Glean Protect+ quickstart

Glean Protect+

This guide walks you through launching and validating Glean Protect+. By the end, you'll have a working sensitive content report, an automated policy running on a schedule, and initial AI security guardrails coverage.

Prerequisites

  • Understand the capabilities of both Glean Protect and Protect+.

  • Assign roles responsible for setting up features and reviewing findings:

    • A Super Admin sets up security features, assigns elevated roles, and can create global-scope API tokens. They can assign the Sensitive Content Moderator (SCM) role.
    • A Sensitive Content Moderator (SCM) reviews findings, triages issues, and drives remediation with content owners. Once configured, day-to-day review doesn't require Super Admin.
    • Only a Super Admin or SCM can access Glean Protect and its findings in the Admin console.
    tip

    You can test Protect+ initially using Super Admin, but we recommend identifying and configuring the SCM role for sustained operations.

Step 1: Run a sensitive content report

Start with a Protect report to get fast signals before moving to Protect+ automated policies.

  1. Run a sensitive content report focusing on a single data source (for example, Google Drive) and internally or broadly shared content.
  2. Start with a small set of info types such as credentials and region-specific identifiers to reduce false positives.
  3. Export findings to CSV and triage, prioritizing by department risk (for example, HR and Finance) and org-wide sharing.
  4. Optionally, hide documents in Glean via CSV upload after validation as an intermediate risk-reduction step while fixing source permissions. Glean doesn't change source-system permissions.
  5. Establish a weekly review rhythm using deltas for moderator efficiency.

For detailed instructions, see Manage reports.

Step 2: Create a policy

Once you've validated signal quality with a report, move to an automated Protect+ policy.

Baseline scope

Start with a constrained scope to validate precision before expanding:

  • Data source: A single source such as Google Drive or SharePoint.
  • Time period: Last 60 days.
  • Sharing filter: Anyone in your organization.
  • Info types: PII and Credentials to start.

Info types and customization

  • Begin with predefined types to reduce noise.
  • Use the GCP DLP API library of 100+ info types where applicable. Add custom regex for organization-specific patterns such as sensitive project names or keywords.
  • Keep initial scopes small and broaden based on validated findings.

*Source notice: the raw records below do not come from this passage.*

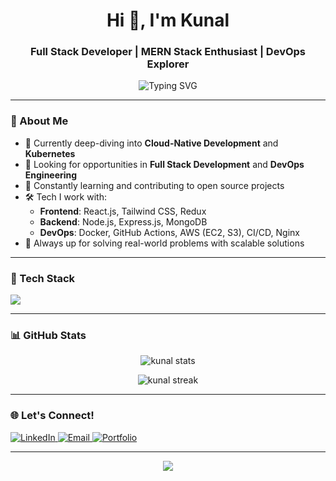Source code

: <h1 align="center">Hi 👋, I'm Kunal</h1>
<h3 align="center">Full Stack Developer | MERN Stack Enthusiast | DevOps Explorer</h3>

<p align="center">
  <img src="https://readme-typing-svg.herokuapp.com?font=Fira+Code&size=24&pause=1000&color=00FFAB&center=true&vCenter=true&width=440&lines=Building+the+Web+one+line+at+a+time!;MERN+Stack+%7C+DevOps+%7C+Open+Source+Contributor" alt="Typing SVG" />
</p>

---

### 🚀 About Me

- 🌱 Currently deep-diving into **Cloud-Native Development** and **Kubernetes**
- 💼 Looking for opportunities in **Full Stack Development** and **DevOps Engineering**
- 🧠 Constantly learning and contributing to open source projects
- 🛠️ Tech I work with:
  - **Frontend**: React.js, Tailwind CSS, Redux
  - **Backend**: Node.js, Express.js, MongoDB
  - **DevOps**: Docker, GitHub Actions, AWS (EC2, S3), CI/CD, Nginx
- 🧩 Always up for solving real-world problems with scalable solutions

---

### 🧰 Tech Stack

<p align="left">
  <img src="https://skillicons.dev/icons?i=react,nodejs,express,mongodb,js,ts,html,css,tailwind,docker,git,github,aws,linux,bash,vscode" />
</p>

---

### 📊 GitHub Stats

<p align="center">
  <img src="https://github-readme-stats.vercel.app/api?username=suraniyakunal&show_icons=true&theme=tokyonight" alt="kunal stats"/>
</p>

<p align="center">
  <img src="https://github-readme-streak-stats.herokuapp.com?user=suraniyakunal&theme=tokyonight" alt="kunal streak"/>
</p>

---

### 🌐 Let's Connect!

<p>
  <a href="https://www.linkedin.com/in/kunalsuraniya" target="_blank">
    <img alt="LinkedIn" src="https://img.shields.io/badge/LinkedIn-blue?style=for-the-badge&logo=linkedin&logoColor=white"/>
  </a>
  <a href="mailto:kunalsuraniya123@gmail.com">
    <img alt="Email" src="https://img.shields.io/badge/Gmail-red?style=for-the-badge&logo=gmail&logoColor=white"/>
  </a>
  <a href="https://portfolio.yourdomain.com" target="_blank">
    <img alt="Portfolio" src="https://img.shields.io/badge/Portfolio-000?style=for-the-badge&logo=vercel&logoColor=white"/>
  </a>
</p>

---

<p align="center">
  <img src="https://capsule-render.vercel.app/api?type=waving&color=00FFAB&height=100&section=footer"/>
</p>

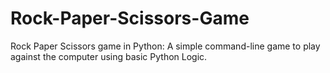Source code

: # Rock-Paper-Scissors-Game
Rock Paper Scissors game in Python: A simple command-line game to play against the computer using basic Python Logic.
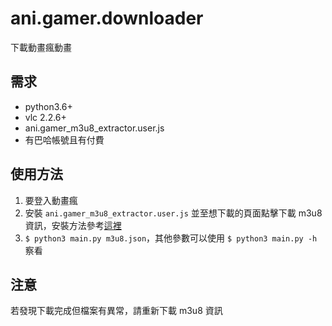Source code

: # ani.gamer.downloader
下載動畫瘋動畫

## 需求
- python3.6+
- vlc 2.2.6+
- ani.gamer_m3u8_extractor.user.js
- 有巴哈帳號且有付費

## 使用方法
1. 要登入動畫瘋
2. 安裝 `ani.gamer_m3u8_extractor.user.js` 並至想下載的頁面點擊下載 m3u8 資訊，安裝方法參考[這裡](https://greasyfork.org/zh-TW/help/installing-user-scripts)
3. `$ python3 main.py m3u8.json`，其他參數可以使用 `$ python3 main.py -h` 察看

## 注意
若發現下載完成但檔案有異常，請重新下載 m3u8 資訊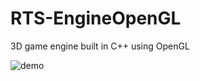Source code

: # RTS-EngineOpenGL
3D game engine built in C++ using OpenGL

![demo](https://giphy.com/86eec179-f56e-4bdf-b36f-98e2d11e782f)
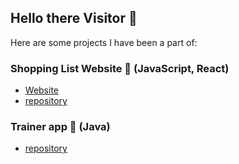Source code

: ## Hello there Visitor 👋

Here are some projects I have been a part of:

### Shopping List Website 🛒 (JavaScript, React)
- [Website](https://shopping-list-app.fly.dev/)
- [repository](https://github.com/ollivarila/group3-web-project)

### Trainer app 💪 (Java) 
- [repository](https://github.com/JoonasMV/Trainer)

<!--
**jennivh/jennivh** is a ✨ _special_ ✨ repository because its `README.md` (this file) appears on your GitHub profile.

Here are some ideas to get you started:

- 🔭 I’m currently working on ...
- 🌱 I’m currently learning ...
- 👯 I’m looking to collaborate on ...
- 🤔 I’m looking for help with ...
- 💬 Ask me about ...
- 📫 How to reach me: ...
- 😄 Pronouns: ...
- ⚡ Fun fact: ...
-->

For the full list of available types, see Supported info types. For policy configuration details, see Manage policies.

Enforcement

Choose an enforcement level based on your confidence in the policy's precision:

  • Keep visible (report only): Useful while tuning to avoid user impact.
  • Flag for review: Recommended once signals look promising, to establish moderator flow.
  • Hide from all: Hides documents within Glean immediately. Doesn't change source-system permissions.

Cadence

  • Near real-time increments run approximately every 5 minutes for new or modified items. Depending on dataset size, they can take 15 minutes to a few hours.
  • Weekly full scan ensures comprehensive coverage and clean baselines.
  • Keep weekly deltas as the primary review unit for moderator efficiency.

Enhanced analysis

The enhanced analysis feature applies an additional analysis pass to reduce false positives from reports and policies while preserving recall.

info

Enhanced analysis is rolling out via public beta. Contact your Glean team to enable it in your environment.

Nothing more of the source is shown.